PHP Zend LLVM extension (SoC)

Hi,

PHP has a Google Summer of Code project approved to create an LLVM extension
for the PHP's VM (Zend).
(http://code.google.com/soc/2008/php/appinfo.html?csaid=73D5F5E282F9163F).
I'll be mentoring that project (and the student is CC'ed).
Although I've already contributed a few patches to clang, I haven't hacked
LLVM much, so I would like to gather some advise before misleading the
student too much :stuck_out_tongue:

So my idea is to use the current PHP parser to produce PHP bytecode and then
convert the PHP bytecode to LLVM's bitcode. The extra pass to create PHP
bytecode seems necessary for now, as it makes things simpler in the PHP end.
The first step would be to convert the PHP bytecode to LLVM by just
producing function calls to the PHP interpreter opcode handlers. This has
two advantages: it's a simple task and we can put something working fast.
The disadvantage is that it would only bypass the opcode dispatcher, leaving
no much room for optimizations.
In the second phase, we would start to inline some simple PHP bytecodes,
like arithmetic operations and so on, by dumping LLVM assembly instead of
calling the opcode handler.
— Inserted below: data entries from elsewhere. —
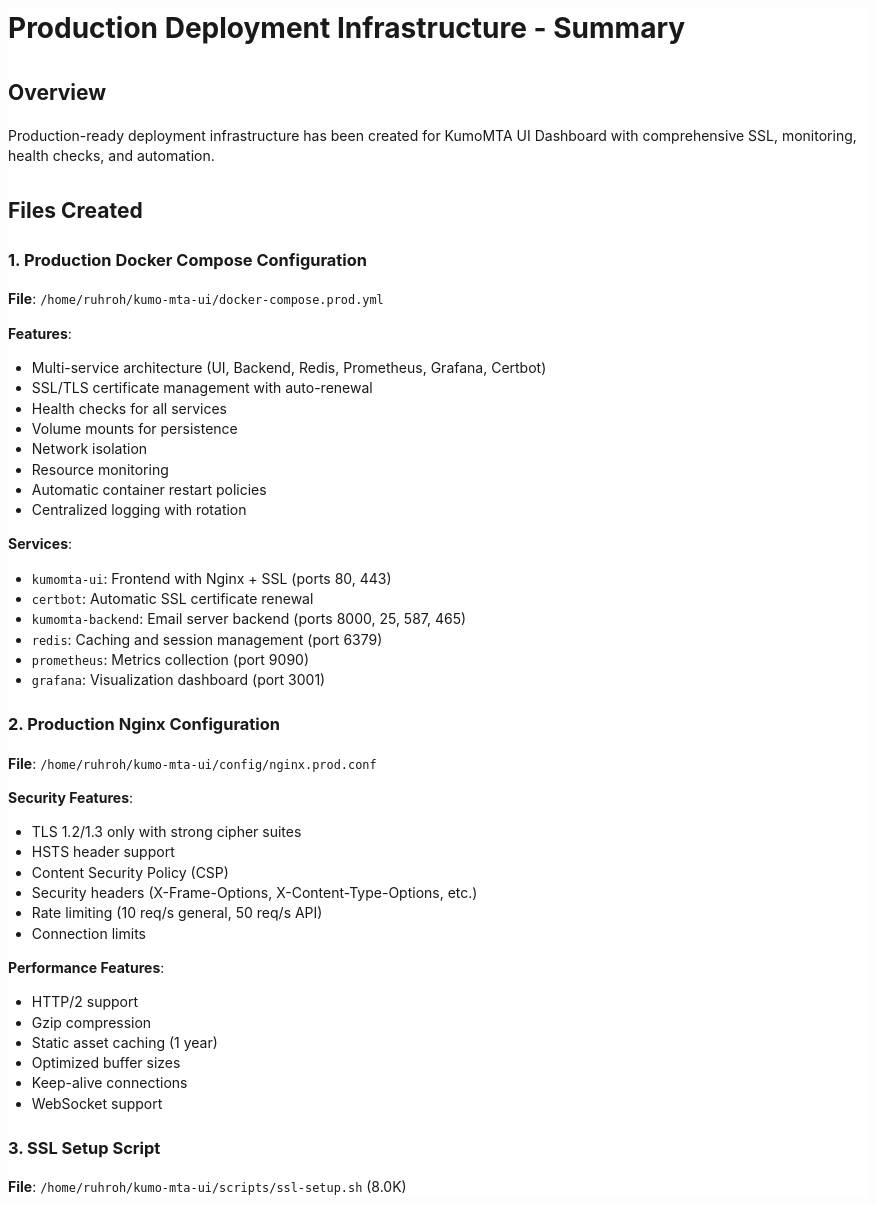 # Production Deployment Infrastructure - Summary

## Overview

Production-ready deployment infrastructure has been created for KumoMTA UI Dashboard with comprehensive SSL, monitoring, health checks, and automation.

## Files Created

### 1. Production Docker Compose Configuration
**File**: `/home/ruhroh/kumo-mta-ui/docker-compose.prod.yml`

**Features**:
- Multi-service architecture (UI, Backend, Redis, Prometheus, Grafana, Certbot)
- SSL/TLS certificate management with auto-renewal
- Health checks for all services
- Volume mounts for persistence
- Network isolation
- Resource monitoring
- Automatic container restart policies
- Centralized logging with rotation

**Services**:
- `kumomta-ui`: Frontend with Nginx + SSL (ports 80, 443)
- `certbot`: Automatic SSL certificate renewal
- `kumomta-backend`: Email server backend (ports 8000, 25, 587, 465)
- `redis`: Caching and session management (port 6379)
- `prometheus`: Metrics collection (port 9090)
- `grafana`: Visualization dashboard (port 3001)

### 2. Production Nginx Configuration
**File**: `/home/ruhroh/kumo-mta-ui/config/nginx.prod.conf`

**Security Features**:
- TLS 1.2/1.3 only with strong cipher suites
- HSTS header support
- Content Security Policy (CSP)
- Security headers (X-Frame-Options, X-Content-Type-Options, etc.)
- Rate limiting (10 req/s general, 50 req/s API)
- Connection limits

**Performance Features**:
- HTTP/2 support
- Gzip compression
- Static asset caching (1 year)
- Optimized buffer sizes
- Keep-alive connections
- WebSocket support

### 3. SSL Setup Script
**File**: `/home/ruhroh/kumo-mta-ui/scripts/ssl-setup.sh` (8.0K)
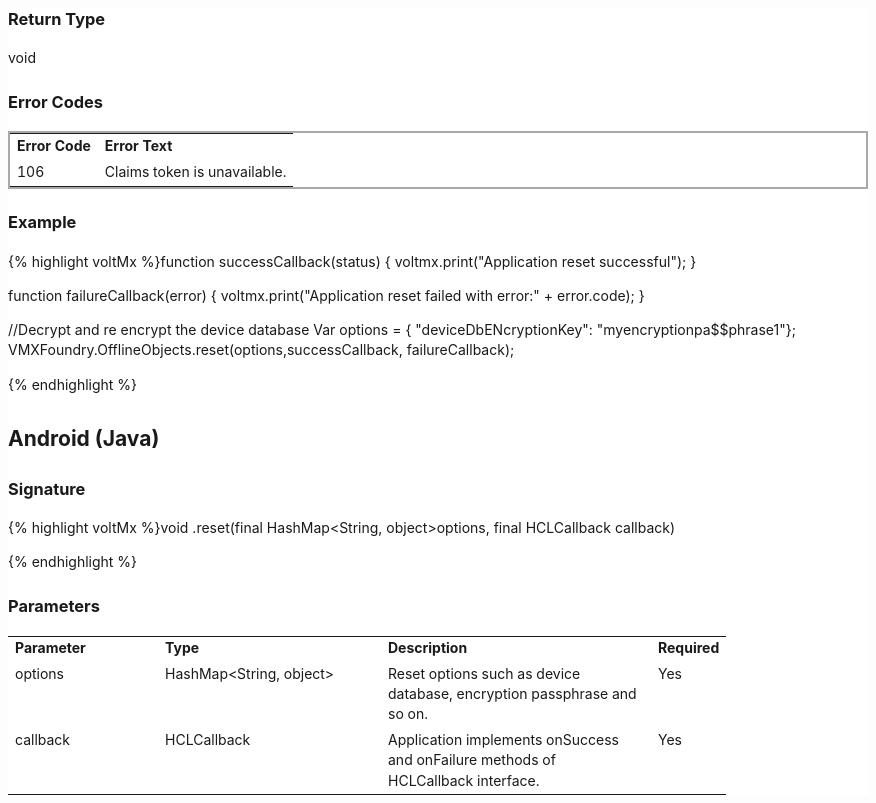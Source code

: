 ### Return Type

void

### Error Codes

<table style="mc-table-style: url('Resources/TableStyles/Basic.css');border-top-left-radius: 0px;border-top-right-radius: 0px;border-bottom-right-radius: 0px;border-bottom-left-radius: 0px;border-left-style: solid;border-left-width: 2px;border-left-color: #a9a9a9;border-right-style: solid;border-right-width: 2px;border-right-color: #a9a9a9;border-top-style: solid;border-top-width: 2px;border-top-color: #a9a9a9;border-bottom-style: solid;border-bottom-width: 2px;border-bottom-color: #a9a9a9;margin-left: 0;margin-right: auto;" class="TableStyle-Basic" cellspacing="0"><colgroup><col class="TableStyle-Basic-Column-Column1"> <col class="TableStyle-Basic-Column-Column1"></colgroup><tbody><tr class="TableStyle-Basic-Body-Body1"><td style="font-weight: bold;" class="TableStyle-Basic-BodyE-Column1-Body1">Error Code</td><td style="font-weight: bold;" class="TableStyle-Basic-BodyD-Column1-Body1">Error Text</td></tr><tr class="TableStyle-Basic-Body-Body1"><td class="TableStyle-Basic-BodyB-Column1-Body1">106</td><td class="TableStyle-Basic-BodyA-Column1-Body1">Claims token is unavailable.</td></tr></tbody></table>

### Example

{% highlight voltMx %}function successCallback(status) {
    voltmx.print("Application reset successful");
}

function failureCallback(error) {
    voltmx.print("Application reset failed with error:" + error.code);
}


//Decrypt and re encrypt the device database
Var options = {
    "deviceDbENcryptionKey": "myencryptionpa$$phrase1"};
VMXFoundry.OfflineObjects.reset(options,successCallback, failureCallback);

{% endhighlight %}

Android (Java)
--------------

### Signature

{% highlight voltMx %}void <OfflineObjects>.reset(final HashMap<String, object>options, final HCLCallback callback)

{% endhighlight %}

### Parameters

<table style="mc-table-style: url('Resources/TableStyles/Basic.css');margin-left: 0;margin-right: auto;width: 100%;" class="TableStyle-Basic" cellspacing="0"><colgroup><col class="TableStyle-Basic-Column-Column1" style="width: 150px;"> <col class="TableStyle-Basic-Column-Column1" style="width: 223px;"> <col class="TableStyle-Basic-Column-Column1" style="width: 270px;"> <col class="TableStyle-Basic-Column-Column1"></colgroup><tbody><tr class="TableStyle-Basic-Body-Body1"><td style="font-weight: bold;" class="TableStyle-Basic-BodyE-Column1-Body1">Parameter</td><td class="TableStyle-Basic-BodyE-Column1-Body1"><b>Type</b></td><td style="font-weight: bold;" class="TableStyle-Basic-BodyE-Column1-Body1">Description</td><td class="TableStyle-Basic-BodyD-Column1-Body1" style="font-weight: bold;">Required</td></tr><tr class="TableStyle-Basic-Body-Body1"><td style="font-weight: normal;" class="TableStyle-Basic-BodyE-Column1-Body1">options</td><td class="TableStyle-Basic-BodyE-Column1-Body1" style="font-weight: normal;">HashMap&lt;String, object&gt;</td><td style="font-weight: normal;" class="TableStyle-Basic-BodyE-Column1-Body1">Reset options such as device database, encryption passphrase and so on.</td><td class="TableStyle-Basic-BodyD-Column1-Body1" style="font-weight: normal;">Yes</td></tr><tr class="TableStyle-Basic-Body-Body1"><td class="TableStyle-Basic-BodyB-Column1-Body1">callback</td><td class="TableStyle-Basic-BodyB-Column1-Body1">HCLCallback</td><td class="TableStyle-Basic-BodyB-Column1-Body1">Application implements onSuccess and onFailure methods of HCLCallback interface.</td><td class="TableStyle-Basic-BodyA-Column1-Body1">Yes</td></tr></tbody></table>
Eventually we could reach a point that no opcode
handlers are necessary.

So does this looks like a sane thing? Any helpful advise?
Other question: After having the LLVM assembly, how should the binary code
be produced, loaded to memory, and then executed? I assume we can link
directly to the LLVM code generation and optimization libs. And does it
support dumping the code directly to the memory so that we can run it from
there without much magic (and then cache it somewhere)?

Thanks,
Nuno

Hi Nuno,

PHP has a Google Summer of Code project approved to create an LLVM extension for the PHP's VM (Zend). (http://code.google.com/soc/2008/php/appinfo.html?csaid=73D5F5E282F9163F). I'll be mentoring that project (and the student is CC'ed). Although I've already contributed a few patches to clang, I haven't hacked LLVM much, so I would like to gather some advise before misleading the student too much :stuck_out_tongue:

This is very exciting!

So my idea is to use the current PHP parser to produce PHP bytecode and then convert the PHP bytecode to LLVM's bitcode. The extra pass to create PHP bytecode seems necessary for now, as it makes things simpler in the PHP end. The first step would be to convert the PHP bytecode to LLVM by just producing function calls to the PHP interpreter opcode handlers. This has two advantages: it's a simple task and we can put something working fast. The disadvantage is that it would only bypass the opcode dispatcher, leaving no much room for optimizations.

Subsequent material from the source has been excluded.